• **Problem**: What lines in the entries hold the string "support"? List them.

Stored data entries:
---------------
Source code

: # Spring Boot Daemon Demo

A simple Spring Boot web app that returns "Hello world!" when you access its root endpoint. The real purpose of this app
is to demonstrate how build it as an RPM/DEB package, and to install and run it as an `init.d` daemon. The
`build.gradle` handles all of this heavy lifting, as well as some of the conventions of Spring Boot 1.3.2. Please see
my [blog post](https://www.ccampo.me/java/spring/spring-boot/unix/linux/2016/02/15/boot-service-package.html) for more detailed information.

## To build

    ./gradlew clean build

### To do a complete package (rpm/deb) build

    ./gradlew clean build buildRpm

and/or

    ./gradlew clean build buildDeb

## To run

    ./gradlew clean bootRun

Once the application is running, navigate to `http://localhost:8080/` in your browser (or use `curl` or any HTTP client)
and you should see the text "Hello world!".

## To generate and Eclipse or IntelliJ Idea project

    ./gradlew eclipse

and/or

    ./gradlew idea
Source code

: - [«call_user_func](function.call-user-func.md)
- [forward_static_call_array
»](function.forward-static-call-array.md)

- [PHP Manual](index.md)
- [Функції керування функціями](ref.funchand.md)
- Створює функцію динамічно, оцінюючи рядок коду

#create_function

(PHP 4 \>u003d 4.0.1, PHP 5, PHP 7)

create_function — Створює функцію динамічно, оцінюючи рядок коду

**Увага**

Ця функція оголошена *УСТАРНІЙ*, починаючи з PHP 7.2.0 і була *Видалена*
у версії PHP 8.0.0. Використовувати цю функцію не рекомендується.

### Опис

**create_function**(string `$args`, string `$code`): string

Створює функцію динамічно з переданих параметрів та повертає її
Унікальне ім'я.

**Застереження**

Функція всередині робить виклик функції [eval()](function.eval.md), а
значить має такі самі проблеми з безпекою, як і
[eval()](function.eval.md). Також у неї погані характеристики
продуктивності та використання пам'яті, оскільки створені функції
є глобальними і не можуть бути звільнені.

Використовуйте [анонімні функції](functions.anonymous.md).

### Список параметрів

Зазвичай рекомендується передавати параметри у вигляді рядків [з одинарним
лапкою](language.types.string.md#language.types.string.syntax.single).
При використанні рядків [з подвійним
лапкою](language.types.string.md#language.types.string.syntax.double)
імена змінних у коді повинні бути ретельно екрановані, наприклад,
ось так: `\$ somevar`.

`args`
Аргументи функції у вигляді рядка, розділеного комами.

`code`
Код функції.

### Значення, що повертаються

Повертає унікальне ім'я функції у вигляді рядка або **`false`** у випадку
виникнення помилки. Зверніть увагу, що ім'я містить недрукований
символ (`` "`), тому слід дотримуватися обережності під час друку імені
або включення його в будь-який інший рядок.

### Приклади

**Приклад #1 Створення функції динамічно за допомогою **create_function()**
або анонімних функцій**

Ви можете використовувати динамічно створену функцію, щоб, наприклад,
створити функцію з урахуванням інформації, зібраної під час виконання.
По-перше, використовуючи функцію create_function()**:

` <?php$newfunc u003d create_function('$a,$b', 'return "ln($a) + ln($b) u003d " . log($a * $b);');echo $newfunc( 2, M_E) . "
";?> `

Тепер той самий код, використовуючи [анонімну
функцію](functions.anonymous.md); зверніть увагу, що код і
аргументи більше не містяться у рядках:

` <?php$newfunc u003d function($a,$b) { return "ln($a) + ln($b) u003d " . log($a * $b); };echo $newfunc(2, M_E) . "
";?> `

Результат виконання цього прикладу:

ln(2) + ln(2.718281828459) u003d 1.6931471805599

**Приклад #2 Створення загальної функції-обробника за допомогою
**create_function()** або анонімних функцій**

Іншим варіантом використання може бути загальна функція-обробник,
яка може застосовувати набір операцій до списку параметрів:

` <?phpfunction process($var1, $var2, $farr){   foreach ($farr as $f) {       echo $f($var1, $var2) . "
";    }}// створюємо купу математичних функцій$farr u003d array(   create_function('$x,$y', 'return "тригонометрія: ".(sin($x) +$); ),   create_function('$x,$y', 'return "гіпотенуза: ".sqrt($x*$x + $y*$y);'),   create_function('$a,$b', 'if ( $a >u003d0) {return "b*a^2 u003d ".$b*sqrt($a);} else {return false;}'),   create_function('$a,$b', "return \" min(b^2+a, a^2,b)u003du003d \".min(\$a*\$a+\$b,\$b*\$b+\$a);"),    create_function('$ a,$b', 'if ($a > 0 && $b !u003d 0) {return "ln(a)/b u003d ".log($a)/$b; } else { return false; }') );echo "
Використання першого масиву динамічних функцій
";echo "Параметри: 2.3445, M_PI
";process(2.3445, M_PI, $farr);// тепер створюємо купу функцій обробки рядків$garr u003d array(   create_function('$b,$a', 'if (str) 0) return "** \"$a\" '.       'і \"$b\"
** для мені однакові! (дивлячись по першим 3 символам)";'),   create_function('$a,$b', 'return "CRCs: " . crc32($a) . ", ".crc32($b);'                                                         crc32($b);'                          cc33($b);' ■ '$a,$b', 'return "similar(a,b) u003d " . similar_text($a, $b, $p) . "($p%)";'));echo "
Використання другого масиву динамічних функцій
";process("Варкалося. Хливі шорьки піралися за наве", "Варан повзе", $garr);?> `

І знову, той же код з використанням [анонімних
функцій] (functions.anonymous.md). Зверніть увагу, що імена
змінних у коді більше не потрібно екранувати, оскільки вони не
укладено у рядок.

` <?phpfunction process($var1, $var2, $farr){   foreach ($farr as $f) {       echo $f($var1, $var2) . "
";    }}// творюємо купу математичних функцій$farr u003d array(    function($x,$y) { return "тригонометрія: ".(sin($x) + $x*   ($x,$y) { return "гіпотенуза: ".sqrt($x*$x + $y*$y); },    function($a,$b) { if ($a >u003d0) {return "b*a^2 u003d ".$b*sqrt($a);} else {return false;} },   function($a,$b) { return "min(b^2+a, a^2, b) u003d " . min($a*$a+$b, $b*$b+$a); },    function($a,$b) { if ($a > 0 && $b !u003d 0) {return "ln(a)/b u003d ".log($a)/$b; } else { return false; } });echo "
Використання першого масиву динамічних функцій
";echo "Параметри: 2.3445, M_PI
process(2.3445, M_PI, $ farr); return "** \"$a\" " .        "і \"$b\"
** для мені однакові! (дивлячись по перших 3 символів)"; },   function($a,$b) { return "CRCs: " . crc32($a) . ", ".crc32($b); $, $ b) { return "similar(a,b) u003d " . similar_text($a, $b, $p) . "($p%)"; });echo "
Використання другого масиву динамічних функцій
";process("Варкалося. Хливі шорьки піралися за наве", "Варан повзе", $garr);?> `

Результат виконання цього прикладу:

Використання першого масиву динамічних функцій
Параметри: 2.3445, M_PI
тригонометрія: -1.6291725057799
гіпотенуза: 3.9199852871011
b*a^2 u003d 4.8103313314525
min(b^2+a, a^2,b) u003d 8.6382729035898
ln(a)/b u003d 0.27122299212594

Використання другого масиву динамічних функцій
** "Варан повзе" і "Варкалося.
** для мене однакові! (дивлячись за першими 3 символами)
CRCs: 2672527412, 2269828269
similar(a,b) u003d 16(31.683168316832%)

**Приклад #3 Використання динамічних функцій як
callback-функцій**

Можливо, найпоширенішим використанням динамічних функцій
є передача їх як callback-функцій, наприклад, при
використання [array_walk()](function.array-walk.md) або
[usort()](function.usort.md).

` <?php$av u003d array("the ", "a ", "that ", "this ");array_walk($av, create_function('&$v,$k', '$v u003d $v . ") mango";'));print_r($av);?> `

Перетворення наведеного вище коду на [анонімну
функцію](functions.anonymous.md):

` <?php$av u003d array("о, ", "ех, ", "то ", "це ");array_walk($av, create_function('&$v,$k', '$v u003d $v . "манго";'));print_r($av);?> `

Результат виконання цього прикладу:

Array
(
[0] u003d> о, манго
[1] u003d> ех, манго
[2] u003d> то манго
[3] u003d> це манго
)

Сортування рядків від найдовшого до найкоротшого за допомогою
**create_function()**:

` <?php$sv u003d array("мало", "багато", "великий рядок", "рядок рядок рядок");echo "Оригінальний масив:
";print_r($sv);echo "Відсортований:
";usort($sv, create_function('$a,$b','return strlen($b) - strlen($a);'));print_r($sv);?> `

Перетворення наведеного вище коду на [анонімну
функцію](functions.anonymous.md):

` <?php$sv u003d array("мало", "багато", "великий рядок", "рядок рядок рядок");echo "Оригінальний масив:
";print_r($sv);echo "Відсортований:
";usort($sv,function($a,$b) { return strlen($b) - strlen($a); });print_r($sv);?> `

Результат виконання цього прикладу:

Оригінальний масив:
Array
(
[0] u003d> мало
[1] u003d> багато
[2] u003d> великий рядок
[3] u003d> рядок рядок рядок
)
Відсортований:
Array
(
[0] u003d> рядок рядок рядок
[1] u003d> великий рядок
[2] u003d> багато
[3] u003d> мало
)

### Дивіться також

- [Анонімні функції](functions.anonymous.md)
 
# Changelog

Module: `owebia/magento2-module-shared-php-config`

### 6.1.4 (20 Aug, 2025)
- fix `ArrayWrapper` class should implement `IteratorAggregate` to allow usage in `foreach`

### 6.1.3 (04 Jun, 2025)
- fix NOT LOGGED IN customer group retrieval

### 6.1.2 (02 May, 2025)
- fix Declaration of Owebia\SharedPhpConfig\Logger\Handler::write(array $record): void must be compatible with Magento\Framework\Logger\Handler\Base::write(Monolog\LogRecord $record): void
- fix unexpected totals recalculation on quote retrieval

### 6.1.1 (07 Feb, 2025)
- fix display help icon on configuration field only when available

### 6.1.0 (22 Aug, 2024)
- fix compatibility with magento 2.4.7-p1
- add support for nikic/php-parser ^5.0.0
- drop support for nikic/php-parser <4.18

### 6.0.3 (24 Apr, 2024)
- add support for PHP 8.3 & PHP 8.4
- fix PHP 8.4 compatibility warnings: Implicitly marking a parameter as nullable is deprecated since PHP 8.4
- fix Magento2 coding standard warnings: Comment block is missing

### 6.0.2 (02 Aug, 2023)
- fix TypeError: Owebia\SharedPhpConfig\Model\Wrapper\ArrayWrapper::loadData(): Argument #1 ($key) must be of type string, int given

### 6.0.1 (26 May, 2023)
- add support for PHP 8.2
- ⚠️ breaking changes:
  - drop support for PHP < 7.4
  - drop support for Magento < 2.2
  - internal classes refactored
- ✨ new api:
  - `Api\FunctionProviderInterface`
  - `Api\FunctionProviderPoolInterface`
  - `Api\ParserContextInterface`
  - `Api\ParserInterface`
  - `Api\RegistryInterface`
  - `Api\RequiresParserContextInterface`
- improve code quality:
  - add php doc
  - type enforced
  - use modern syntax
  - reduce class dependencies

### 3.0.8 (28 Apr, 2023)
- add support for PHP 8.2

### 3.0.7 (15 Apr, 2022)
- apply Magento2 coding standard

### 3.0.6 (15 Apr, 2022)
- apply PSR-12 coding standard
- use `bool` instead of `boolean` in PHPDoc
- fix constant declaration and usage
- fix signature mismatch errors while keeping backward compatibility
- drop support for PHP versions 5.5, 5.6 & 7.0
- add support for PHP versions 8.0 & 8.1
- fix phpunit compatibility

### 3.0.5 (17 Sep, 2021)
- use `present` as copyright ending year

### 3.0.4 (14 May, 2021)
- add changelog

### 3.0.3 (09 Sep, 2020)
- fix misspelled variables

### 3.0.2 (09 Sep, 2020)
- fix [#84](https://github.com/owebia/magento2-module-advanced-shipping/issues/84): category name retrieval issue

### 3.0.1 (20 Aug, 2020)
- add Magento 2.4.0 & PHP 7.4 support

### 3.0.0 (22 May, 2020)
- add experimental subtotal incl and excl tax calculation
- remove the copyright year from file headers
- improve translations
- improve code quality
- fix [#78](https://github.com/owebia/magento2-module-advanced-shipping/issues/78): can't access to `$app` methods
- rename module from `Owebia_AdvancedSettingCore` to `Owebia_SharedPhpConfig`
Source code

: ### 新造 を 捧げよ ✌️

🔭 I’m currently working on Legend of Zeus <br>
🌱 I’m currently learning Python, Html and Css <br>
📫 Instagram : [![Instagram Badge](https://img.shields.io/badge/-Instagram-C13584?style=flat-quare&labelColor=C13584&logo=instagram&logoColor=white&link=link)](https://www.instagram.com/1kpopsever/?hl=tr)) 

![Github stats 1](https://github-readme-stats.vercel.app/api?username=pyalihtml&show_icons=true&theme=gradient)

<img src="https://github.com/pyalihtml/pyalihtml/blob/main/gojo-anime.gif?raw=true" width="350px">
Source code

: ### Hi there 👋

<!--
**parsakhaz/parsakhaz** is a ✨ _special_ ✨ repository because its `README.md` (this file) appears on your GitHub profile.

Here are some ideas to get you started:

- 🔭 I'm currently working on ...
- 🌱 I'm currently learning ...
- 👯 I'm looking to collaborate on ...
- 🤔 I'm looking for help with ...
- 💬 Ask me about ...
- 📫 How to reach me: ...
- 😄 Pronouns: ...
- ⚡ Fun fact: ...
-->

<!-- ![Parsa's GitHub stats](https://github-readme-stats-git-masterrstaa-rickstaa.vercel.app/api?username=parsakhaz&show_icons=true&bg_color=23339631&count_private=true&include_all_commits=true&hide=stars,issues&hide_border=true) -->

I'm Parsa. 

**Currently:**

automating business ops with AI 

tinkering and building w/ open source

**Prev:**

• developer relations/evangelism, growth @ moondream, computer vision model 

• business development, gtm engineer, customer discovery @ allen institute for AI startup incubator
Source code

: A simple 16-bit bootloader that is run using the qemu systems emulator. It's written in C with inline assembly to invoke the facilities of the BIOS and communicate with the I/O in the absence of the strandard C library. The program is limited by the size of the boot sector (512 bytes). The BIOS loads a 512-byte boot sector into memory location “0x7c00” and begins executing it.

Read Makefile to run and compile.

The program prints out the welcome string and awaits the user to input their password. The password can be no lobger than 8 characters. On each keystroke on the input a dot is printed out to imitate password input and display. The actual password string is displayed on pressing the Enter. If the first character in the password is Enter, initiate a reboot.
---------------
• **Output for this task**:
- add support for nikic/php-parser ^5.0.0
- drop support for nikic/php-parser <4.18
- add support for PHP 8.3 & PHP 8.4
- add support for PHP 8.2
  - drop support for PHP < 7.4
  - drop support for Magento < 2.2
- add support for PHP 8.2
- drop support for PHP versions 5.5, 5.6 & 7.0
- add support for PHP versions 8.0 & 8.1
- add Magento 2.4.0 & PHP 7.4 support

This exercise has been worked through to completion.